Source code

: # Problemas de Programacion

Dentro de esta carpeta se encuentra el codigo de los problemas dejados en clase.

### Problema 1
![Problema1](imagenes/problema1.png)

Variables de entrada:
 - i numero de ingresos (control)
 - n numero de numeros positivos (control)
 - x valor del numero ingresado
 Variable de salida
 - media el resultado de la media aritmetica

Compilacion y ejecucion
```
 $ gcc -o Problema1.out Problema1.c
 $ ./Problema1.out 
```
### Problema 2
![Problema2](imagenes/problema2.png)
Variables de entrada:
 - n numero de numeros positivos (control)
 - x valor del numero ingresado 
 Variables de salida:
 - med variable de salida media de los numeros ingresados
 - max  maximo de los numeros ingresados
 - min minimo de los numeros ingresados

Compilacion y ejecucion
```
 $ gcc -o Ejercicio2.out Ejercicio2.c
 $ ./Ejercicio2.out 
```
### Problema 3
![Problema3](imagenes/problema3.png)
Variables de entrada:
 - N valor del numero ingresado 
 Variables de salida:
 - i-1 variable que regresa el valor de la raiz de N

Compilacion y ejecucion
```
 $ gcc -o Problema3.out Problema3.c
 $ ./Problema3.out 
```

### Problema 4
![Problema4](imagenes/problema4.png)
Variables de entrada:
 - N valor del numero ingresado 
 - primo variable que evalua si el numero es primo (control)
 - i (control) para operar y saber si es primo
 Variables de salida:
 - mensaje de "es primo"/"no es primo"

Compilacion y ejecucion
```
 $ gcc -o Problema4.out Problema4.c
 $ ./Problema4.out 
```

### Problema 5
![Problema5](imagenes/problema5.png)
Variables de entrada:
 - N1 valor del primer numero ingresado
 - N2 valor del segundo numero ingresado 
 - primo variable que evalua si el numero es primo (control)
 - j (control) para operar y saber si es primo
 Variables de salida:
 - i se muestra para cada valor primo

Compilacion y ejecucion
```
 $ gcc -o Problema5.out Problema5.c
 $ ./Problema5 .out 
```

Problem requirements: Return every line from the entries that holds the string "operar".

Response for this exercise:
 - i (control) para operar y saber si es primo
 - j (control) para operar y saber si es primo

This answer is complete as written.